Is it hard to be sincere?? is it hard to just tell me the truth if he said he still really love me n never think that we had ever break up.. is it damn bloody hard?! argh.. im so frustrated.. I feel like my heart being stabbed several times with a knife sey wen everytime wen i ask him, he will lied.. i knew he lies.. i just can feel it.. n tis time my feel become stronger n actually its proven true wen other ppl told me.. the most thing tat dissapoint me is tat, i knew it from other people's mouth but NOT FROM HIM.. If he really still treated me as his GIRLFRIEND, as wat he said, y he didnt tell me anything bout wat had happened? why?!?!?! i feel so useless and ashame wen other ppl ask me about him n all i can say is '' huh?? really?? i dunnoe.." argh!! Fish! i feel soo stupid, unappreciated n being fooled.

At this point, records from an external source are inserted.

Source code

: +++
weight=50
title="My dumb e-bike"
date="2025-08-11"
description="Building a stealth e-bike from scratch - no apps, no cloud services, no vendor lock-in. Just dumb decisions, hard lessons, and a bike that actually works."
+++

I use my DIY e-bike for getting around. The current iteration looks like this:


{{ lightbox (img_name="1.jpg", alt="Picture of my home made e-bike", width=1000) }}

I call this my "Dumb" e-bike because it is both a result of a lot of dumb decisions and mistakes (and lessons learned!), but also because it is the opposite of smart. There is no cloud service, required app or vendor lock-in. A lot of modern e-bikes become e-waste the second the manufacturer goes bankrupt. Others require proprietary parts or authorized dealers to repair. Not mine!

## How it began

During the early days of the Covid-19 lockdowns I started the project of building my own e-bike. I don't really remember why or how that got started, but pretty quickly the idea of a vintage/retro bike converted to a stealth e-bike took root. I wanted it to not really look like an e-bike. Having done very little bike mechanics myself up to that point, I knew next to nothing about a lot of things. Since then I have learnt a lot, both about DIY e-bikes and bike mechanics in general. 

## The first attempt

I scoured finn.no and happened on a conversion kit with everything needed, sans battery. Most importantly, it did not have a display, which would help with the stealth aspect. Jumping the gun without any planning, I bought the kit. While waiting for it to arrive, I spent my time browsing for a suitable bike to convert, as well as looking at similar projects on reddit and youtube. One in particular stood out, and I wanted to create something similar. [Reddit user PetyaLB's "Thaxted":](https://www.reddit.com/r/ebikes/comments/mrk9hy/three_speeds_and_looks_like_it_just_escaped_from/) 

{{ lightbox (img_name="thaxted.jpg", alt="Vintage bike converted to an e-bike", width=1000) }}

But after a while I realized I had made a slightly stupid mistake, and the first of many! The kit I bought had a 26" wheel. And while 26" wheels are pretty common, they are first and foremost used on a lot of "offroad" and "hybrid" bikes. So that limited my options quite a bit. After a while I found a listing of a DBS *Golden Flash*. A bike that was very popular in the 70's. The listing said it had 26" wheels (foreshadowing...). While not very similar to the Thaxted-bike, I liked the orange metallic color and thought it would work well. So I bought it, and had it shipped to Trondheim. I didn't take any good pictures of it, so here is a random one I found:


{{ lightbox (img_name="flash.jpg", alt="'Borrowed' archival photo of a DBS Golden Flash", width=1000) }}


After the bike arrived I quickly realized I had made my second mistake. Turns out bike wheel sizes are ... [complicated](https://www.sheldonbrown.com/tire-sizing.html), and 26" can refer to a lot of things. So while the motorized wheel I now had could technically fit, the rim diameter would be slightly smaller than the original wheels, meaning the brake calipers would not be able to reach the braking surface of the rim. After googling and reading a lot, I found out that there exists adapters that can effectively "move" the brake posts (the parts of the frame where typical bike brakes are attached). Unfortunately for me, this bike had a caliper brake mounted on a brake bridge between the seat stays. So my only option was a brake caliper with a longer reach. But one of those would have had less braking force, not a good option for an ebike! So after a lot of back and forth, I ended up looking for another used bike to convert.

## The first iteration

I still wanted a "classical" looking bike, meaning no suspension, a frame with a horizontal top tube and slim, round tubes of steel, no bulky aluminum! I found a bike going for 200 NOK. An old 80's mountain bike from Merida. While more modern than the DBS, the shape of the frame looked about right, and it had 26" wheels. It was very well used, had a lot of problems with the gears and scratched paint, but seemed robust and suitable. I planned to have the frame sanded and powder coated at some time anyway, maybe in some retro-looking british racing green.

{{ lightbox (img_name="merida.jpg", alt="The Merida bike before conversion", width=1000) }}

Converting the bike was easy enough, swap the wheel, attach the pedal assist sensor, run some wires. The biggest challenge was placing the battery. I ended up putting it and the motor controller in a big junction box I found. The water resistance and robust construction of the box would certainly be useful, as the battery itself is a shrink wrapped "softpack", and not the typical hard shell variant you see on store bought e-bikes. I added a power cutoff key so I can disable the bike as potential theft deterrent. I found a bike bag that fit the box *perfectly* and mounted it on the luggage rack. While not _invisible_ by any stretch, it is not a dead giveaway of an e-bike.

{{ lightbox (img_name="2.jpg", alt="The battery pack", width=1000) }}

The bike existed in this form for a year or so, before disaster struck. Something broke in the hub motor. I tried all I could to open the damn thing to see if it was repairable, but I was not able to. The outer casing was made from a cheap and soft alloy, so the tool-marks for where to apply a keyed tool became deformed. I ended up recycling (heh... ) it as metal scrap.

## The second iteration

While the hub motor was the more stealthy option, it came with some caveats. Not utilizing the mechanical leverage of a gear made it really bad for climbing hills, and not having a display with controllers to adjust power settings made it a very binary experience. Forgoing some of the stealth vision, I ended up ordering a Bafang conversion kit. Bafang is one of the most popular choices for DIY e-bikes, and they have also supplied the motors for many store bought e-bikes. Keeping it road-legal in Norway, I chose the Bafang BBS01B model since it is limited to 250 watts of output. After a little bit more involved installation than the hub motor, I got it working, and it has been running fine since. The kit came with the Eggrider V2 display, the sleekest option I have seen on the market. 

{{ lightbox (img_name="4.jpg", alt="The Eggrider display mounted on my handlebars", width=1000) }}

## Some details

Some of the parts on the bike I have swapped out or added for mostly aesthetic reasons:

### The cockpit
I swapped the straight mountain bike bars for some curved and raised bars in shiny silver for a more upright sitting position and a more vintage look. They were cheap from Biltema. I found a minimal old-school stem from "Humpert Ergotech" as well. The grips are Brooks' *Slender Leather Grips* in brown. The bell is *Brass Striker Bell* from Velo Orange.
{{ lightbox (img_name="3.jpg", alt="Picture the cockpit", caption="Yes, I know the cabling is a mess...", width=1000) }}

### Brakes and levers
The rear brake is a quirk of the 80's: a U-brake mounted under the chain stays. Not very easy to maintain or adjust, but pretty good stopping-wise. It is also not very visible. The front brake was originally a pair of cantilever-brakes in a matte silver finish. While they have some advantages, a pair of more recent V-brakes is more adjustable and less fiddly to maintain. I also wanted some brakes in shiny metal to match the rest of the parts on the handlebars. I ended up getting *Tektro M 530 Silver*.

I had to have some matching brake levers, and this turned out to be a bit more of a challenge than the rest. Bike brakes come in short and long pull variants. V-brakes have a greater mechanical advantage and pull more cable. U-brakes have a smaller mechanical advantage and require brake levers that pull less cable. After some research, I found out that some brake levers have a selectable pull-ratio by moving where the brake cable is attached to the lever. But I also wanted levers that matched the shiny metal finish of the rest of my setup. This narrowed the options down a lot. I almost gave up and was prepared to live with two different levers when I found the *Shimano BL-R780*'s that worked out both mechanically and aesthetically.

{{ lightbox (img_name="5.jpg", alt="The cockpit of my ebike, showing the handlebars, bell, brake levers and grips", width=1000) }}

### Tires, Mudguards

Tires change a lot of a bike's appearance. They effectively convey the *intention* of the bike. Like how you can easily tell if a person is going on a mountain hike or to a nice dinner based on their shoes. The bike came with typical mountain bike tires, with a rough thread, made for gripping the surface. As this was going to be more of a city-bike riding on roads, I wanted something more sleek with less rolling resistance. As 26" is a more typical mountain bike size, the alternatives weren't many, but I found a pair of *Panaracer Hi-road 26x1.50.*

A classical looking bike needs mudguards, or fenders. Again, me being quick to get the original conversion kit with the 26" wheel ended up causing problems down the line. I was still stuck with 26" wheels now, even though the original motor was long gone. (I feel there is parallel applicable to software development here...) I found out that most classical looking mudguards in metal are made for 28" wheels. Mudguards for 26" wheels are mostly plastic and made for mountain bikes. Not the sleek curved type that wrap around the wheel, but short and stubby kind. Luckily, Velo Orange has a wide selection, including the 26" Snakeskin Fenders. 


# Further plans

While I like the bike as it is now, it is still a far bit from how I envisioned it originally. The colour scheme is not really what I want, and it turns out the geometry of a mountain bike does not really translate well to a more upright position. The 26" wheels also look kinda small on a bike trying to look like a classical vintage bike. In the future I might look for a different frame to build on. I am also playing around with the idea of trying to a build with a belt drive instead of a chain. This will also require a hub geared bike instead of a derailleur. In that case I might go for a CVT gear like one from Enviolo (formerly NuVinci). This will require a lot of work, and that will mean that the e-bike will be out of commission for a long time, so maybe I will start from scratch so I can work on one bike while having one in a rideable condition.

argh all tis while,wat i feel is true...what shud i do? im totally blank.. am i supposed to just pretend that as if i noe nuts about it.. i even hint him but he still trying his best to cover it.. everytime i ask, all he will answer me are MOST of them are lies.. the "BEST" part is i noe tat every single answer from him is a lie but i cant say anything.. i can say NOTHING!! argh..this monday.. yar this monday i really hope the truth will come out.. but am i really ready for it?? am i really strong to face it wen i get to know the truth INFRONT OF MY EYES??? god.. pls gimme strength.. wonder when tis will end..

Aniwae thanks ELYANA.. Thanks fer the bear.. heart u sis....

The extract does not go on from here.